*** Opening of Records provided ***

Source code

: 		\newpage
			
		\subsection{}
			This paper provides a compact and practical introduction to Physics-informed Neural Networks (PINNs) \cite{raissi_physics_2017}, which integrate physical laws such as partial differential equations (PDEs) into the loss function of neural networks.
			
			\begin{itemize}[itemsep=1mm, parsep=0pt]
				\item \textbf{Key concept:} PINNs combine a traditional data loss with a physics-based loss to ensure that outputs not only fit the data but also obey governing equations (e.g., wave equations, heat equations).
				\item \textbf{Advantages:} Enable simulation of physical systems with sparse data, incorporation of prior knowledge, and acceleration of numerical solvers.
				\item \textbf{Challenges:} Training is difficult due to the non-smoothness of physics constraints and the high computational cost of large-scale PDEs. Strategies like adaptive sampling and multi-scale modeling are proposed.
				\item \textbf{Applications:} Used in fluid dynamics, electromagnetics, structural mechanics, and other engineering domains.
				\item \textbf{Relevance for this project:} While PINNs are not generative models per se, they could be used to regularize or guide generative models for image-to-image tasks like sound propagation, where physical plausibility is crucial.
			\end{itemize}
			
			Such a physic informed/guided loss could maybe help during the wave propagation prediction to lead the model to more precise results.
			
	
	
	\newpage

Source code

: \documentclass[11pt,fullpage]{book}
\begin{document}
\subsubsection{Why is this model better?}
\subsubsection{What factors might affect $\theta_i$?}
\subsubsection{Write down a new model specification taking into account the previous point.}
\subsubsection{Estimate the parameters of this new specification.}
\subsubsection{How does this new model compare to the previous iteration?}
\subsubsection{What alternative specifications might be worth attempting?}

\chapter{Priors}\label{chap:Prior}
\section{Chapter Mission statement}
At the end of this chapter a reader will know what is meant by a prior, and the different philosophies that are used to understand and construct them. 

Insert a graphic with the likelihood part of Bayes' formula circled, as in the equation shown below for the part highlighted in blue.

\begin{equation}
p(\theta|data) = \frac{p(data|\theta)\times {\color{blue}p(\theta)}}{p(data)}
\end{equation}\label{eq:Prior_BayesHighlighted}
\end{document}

*** Close of Records provided ***

▶ [Assigned task]
Nothing but the lines from the beginning of the records through the line with "the parameters of" should appear, each printed exactly.

▶ [Exercise output]
Source code

: 		\newpage
			
		\subsection{}
			This paper provides a compact and practical introduction to Physics-informed Neural Networks (PINNs) \cite{raissi_physics_2017}, which integrate physical laws such as partial differential equations (PDEs) into the loss function of neural networks.
			
			\begin{itemize}[itemsep=1mm, parsep=0pt]
				\item \textbf{Key concept:} PINNs combine a traditional data loss with a physics-based loss to ensure that outputs not only fit the data but also obey governing equations (e.g., wave equations, heat equations).
				\item \textbf{Advantages:} Enable simulation of physical systems with sparse data, incorporation of prior knowledge, and acceleration of numerical solvers.
				\item \textbf{Challenges:} Training is difficult due to the non-smoothness of physics constraints and the high computational cost of large-scale PDEs. Strategies like adaptive sampling and multi-scale modeling are proposed.
				\item \textbf{Applications:} Used in fluid dynamics, electromagnetics, structural mechanics, and other engineering domains.
				\item \textbf{Relevance for this project:} While PINNs are not generative models per se, they could be used to regularize or guide generative models for image-to-image tasks like sound propagation, where physical plausibility is crucial.
			\end{itemize}
			
			Such a physic informed/guided loss could maybe help during the wave propagation prediction to lead the model to more precise results.
			
	
	
	\newpage

Source code

: \documentclass[11pt,fullpage]{book}
\begin{document}
\subsubsection{Why is this model better?}
\subsubsection{What factors might affect $\theta_i$?}
\subsubsection{Write down a new model specification taking into account the previous point.}
\subsubsection{Estimate the parameters of this new specification.}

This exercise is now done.